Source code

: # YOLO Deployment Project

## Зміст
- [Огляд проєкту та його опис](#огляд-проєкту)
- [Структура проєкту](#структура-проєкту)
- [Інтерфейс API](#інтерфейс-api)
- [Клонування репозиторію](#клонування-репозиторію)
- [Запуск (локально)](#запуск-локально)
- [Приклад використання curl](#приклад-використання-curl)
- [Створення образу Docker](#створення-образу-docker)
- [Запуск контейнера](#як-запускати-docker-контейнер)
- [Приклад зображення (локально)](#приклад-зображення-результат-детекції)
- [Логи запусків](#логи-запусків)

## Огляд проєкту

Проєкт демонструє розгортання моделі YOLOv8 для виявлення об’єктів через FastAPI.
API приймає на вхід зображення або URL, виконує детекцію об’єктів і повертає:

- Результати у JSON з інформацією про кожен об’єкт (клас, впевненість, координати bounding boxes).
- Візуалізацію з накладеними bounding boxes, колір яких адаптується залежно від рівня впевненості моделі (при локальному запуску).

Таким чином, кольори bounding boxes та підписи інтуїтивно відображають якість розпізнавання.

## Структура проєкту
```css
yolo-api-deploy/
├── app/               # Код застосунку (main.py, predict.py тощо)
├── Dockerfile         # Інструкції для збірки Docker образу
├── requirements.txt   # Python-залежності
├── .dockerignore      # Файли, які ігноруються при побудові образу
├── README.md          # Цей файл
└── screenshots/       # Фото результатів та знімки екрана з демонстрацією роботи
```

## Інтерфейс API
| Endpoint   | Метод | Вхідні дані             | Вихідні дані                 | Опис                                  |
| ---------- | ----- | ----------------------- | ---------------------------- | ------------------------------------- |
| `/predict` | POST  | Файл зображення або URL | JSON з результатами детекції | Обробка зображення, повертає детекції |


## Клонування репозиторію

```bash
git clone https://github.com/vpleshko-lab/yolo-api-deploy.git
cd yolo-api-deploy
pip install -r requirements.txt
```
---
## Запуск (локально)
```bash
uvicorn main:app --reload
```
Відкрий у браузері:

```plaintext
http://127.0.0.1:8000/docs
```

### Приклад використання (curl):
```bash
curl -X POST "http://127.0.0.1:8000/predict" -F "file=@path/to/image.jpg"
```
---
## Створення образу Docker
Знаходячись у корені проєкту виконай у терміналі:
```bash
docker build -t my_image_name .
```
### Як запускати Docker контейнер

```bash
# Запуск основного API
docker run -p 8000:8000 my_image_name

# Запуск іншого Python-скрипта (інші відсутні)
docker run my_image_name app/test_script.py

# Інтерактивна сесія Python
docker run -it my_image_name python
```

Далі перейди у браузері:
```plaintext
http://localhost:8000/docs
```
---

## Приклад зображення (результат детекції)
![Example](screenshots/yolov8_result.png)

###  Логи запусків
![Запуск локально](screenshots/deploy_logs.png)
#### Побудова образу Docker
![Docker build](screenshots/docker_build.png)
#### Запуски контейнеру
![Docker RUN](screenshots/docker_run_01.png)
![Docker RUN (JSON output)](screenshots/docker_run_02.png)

* * *

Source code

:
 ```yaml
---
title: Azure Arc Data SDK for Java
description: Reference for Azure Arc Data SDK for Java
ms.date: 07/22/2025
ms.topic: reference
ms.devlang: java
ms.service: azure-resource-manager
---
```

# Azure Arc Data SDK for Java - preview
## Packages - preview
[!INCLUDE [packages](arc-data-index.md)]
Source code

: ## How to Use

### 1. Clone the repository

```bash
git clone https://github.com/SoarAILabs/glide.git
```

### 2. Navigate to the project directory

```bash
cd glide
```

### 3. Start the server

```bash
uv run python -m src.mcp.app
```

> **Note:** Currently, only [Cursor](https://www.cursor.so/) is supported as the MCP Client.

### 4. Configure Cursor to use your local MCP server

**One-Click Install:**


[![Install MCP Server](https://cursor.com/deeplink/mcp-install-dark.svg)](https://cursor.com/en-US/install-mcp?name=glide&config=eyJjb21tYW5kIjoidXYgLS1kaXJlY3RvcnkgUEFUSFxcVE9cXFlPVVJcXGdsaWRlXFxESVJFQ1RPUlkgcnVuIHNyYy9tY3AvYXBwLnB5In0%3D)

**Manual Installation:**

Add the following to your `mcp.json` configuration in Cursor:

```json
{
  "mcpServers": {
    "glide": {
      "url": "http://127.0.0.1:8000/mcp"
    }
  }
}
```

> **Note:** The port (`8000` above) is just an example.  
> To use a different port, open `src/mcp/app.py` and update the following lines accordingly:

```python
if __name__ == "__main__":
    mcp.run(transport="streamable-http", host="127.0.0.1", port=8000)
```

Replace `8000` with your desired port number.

...

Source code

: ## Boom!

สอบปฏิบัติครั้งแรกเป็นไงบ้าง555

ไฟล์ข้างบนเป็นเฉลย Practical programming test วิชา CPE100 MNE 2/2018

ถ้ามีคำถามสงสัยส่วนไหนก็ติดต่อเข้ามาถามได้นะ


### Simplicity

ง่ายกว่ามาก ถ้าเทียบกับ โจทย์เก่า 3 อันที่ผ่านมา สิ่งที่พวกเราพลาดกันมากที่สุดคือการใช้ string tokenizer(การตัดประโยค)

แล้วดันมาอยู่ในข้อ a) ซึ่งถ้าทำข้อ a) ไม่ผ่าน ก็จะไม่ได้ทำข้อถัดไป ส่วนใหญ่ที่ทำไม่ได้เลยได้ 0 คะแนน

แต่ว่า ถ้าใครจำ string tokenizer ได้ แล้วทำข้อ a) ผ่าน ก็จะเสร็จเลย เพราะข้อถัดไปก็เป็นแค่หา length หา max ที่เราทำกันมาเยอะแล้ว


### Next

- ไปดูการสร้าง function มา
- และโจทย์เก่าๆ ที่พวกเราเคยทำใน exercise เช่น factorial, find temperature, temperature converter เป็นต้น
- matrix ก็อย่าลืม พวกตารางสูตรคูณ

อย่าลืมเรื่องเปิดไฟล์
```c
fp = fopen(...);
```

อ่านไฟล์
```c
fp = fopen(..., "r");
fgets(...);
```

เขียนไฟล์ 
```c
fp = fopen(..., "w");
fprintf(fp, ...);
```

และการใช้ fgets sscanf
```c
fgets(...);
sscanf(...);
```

*TASK DIRECTIONS*.
Within the listing above, extract exactly the lines from the line with "[!INCLUDE [packages](arc-data-index.md)]" to the line with "the MCP Client.", the two named lines included, and no others.

*ANSWER SPACE*.
[!INCLUDE [packages](arc-data-index.md)]
Source code

: ## How to Use

### 1. Clone the repository

```bash
git clone https://github.com/SoarAILabs/glide.git
```

### 2. Navigate to the project directory

```bash
cd glide
```

### 3. Start the server

```bash
uv run python -m src.mcp.app
```

> **Note:** Currently, only [Cursor](https://www.cursor.so/) is supported as the MCP Client.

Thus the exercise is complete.